Otomobillerin de tıpkı cep telefonları gibi bilgisayarlaşmaya başladığını görüyoruz. Kaputu açınca motoru aküyü ve bir yığın kalın boru görmeye alıştığımız otomobillerde şimdi kaputun altında bilgi işlemci, iletişim sağlayan cihazlar ve yoğun veri kullanan sistemler var.
Gelişmekte olan M2M (Makineler arası) teknolojileri zaten akıllı cihazların, arada insan olmaksızın birbiriyle iletişime geçtiğini biliyoruz. Otomobillerde sürücüyü ortadan kaldıran köklü değişimlerin yanı sıra her otomobilin trafikte bir diğeriyle konuştuğu çözümler gelişiyor. Bu gelişme, kendi kendine park eden otomobillerden daha farklı bir gelecek sunuyor olabilir.
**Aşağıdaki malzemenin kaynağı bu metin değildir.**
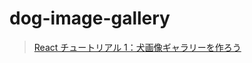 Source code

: # dog-image-gallery

> [React チュートリアル 1：犬画像ギャラリーを作ろう](https://zenn.dev/likr/articles/6be53ca64f29aa035f07)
Misal trafik ve kaza gerçeğine teknolojinin vereceği cevap olabilir bu… Önündeki aracı güvenli mesafeden izleyen motor sistemleri, yandaki araca "fazla yaklaştın, uzak dur" diyen kaput altı donanımları, sürücüye gerek kalmadan yavaşlayan akıllı frenler…
Daha da önemlisi yoldaki diğer araçlarla hatta trafik ışıklarıyla iletişime geçip en uygun rotayı hesaplayan, gereksiz frene basıp trafiği durdurmayan ve karlı yollarda diğer sürücüye küfretmeyen ona levye ile saldırmaya kalkmayan akıllı tasarımlar…
Gördüğüm; daha akıllı yollar (sensorlu şerit, dinamik tabela, yapay zekâ altyapılı asfalt) ve bu yollar üzerinde yeni nesil akıllı otomobiller ile biz sürücülerin telaşı, paniği, hatası, gafleti, öfkesi ve cehaletiyle uğraşmadan bizleri daha az trafik alarak ve daha az kaza yaparak gideceğimiz yere ulaştıracak araçlar yola çıkmış bile…
Başlıktaki sorunun cevabıyla bitireyim; sürücüsüz araçlar sadece karda değil, her yerde bizden daha iyi gidebilir. Zira insan değillerdir ve bizim trafikteki kötü alışkanlıklarımızı (bencillik, öncelik gaspı, kural ihlali, sürat merakı, arabasıyla caka satma) taşımazlar.